Mother Nature helps the progress along by ensuring that the grazing
horse puts on a few pounds in the fall. Among feral horses, this weight
gain comes primarily from increased consumption of dry matter as grass
dries out, but it may be boosted by the serendipitous discovery of such
fattening goodies as wild rye and wild oats, which go to seed as winter
approaches. The extra fat layer requires little energy to sustain, has
few heat-radiating cappilaries within it and insulates well.
On the cellular level, heat-generating metabolism is also nudged up for
the winter, though in a far less dramatic and taxing manner than occurs
with the short-term metabolic changes of acclimation. As cold sets in
for the long term, the hypothalamus signals the pituitary to release
thyrotropin or thyroid-stimulating hormone (TSH). Reaching the thyroid
gland in the neck, TSH triggers the release of thyroid hormones that
slowly boost metabolism for the long haul.
The impact of all these changes is a marvel of thermoregulation.

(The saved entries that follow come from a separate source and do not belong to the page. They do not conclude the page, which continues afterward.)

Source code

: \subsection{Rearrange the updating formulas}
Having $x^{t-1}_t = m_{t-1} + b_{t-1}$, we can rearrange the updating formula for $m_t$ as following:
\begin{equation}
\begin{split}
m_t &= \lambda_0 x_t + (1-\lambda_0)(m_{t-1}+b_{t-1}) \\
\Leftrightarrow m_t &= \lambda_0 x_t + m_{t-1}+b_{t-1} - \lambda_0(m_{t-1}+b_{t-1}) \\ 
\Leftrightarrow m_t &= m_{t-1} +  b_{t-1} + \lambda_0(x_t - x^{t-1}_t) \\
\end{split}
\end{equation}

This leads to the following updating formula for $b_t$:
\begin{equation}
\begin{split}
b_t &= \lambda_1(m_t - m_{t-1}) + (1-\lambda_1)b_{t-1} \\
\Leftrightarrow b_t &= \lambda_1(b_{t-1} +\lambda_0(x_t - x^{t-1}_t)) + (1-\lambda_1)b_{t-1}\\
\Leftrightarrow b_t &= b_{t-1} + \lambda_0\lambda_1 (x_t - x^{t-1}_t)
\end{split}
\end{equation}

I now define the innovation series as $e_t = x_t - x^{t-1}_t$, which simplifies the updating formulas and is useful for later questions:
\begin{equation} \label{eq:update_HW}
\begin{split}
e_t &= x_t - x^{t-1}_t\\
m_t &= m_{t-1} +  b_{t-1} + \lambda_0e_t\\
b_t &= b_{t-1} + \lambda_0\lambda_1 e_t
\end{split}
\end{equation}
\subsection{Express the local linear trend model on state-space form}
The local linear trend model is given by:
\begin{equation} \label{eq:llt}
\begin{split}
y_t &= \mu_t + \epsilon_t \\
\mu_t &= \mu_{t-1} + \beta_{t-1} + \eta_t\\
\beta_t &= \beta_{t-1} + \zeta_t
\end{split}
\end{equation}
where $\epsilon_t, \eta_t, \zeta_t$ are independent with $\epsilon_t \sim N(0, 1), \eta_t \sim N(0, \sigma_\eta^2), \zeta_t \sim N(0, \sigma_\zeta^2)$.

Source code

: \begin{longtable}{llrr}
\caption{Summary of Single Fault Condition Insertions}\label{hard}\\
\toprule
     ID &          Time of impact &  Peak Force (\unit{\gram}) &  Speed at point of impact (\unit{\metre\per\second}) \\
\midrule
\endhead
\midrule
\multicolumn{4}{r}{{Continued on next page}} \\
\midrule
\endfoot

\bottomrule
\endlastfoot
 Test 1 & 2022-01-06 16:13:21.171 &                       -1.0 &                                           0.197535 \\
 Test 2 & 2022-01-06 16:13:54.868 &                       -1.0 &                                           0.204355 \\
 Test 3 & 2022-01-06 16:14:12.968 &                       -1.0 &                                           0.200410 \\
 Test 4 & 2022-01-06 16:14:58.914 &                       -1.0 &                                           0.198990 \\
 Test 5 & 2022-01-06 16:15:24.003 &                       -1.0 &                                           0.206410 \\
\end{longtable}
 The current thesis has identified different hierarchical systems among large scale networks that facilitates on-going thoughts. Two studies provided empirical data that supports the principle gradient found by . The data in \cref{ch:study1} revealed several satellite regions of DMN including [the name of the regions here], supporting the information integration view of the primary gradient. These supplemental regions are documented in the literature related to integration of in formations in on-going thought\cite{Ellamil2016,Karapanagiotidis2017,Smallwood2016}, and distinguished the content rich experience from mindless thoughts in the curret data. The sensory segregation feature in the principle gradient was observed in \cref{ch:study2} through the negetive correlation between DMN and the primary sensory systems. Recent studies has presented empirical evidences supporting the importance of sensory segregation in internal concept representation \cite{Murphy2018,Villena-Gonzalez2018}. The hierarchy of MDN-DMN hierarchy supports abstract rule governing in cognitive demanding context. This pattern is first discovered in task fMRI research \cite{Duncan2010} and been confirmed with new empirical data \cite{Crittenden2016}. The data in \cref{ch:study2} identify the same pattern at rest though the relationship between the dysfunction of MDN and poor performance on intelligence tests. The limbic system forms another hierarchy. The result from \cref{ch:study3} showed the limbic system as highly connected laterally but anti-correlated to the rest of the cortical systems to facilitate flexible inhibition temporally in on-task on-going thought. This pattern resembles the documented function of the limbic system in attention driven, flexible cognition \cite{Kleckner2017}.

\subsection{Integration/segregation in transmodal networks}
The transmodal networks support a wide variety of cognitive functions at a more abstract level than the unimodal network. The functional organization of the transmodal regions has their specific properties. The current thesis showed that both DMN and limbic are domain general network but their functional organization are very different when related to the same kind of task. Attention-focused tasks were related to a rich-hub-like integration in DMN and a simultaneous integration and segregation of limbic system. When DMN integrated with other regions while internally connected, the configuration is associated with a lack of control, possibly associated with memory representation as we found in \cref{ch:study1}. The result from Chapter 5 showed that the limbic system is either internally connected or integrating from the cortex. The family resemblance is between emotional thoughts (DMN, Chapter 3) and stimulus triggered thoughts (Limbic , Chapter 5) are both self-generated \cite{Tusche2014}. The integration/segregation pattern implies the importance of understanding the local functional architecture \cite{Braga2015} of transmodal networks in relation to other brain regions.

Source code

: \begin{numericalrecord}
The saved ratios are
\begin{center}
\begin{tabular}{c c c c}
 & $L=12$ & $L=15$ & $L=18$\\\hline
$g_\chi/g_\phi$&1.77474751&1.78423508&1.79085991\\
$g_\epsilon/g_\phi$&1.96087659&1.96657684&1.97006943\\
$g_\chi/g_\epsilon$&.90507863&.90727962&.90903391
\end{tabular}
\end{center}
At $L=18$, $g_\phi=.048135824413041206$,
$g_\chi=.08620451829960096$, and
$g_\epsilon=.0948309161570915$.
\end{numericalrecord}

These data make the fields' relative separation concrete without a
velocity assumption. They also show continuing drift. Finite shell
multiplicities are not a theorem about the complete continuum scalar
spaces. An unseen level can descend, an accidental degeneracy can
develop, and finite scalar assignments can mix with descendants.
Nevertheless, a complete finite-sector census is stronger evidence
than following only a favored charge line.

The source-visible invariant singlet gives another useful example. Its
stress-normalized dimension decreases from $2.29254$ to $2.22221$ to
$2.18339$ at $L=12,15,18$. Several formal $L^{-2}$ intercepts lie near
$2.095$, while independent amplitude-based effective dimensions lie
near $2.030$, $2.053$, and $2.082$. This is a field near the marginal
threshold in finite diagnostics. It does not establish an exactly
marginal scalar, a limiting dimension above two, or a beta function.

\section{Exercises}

Efficiently generating more heat while increasing his layers of
insulation, the acclimatized horse has greatly improved his ability to
tolerate cold. It will take a really severe cold spell to force him to
resort to fuelburning, emergency warming responses like shivering. The
acclimatized horse is so ideally suited to the frozen tundra that -
given food, unfrozen water and minimal shelter - he can thrive in
temperatures as low as minus 40 .
Brave the outdoors on a frigid day, and, as you flap your arms and stomp
your feet in a silly-looking effort to keep warm, you may question your
decision to leave your horse in the elements. You needn't worry. Your
horse is a cold-weather marvel, whose aptitude for staying cozy in
breath-stopping temperatures far outstrips your own. Thanks to a
collection of heatgenerating and insulating mechanisms, he'll be just fine.
You, on the other hand, should probably get back inside.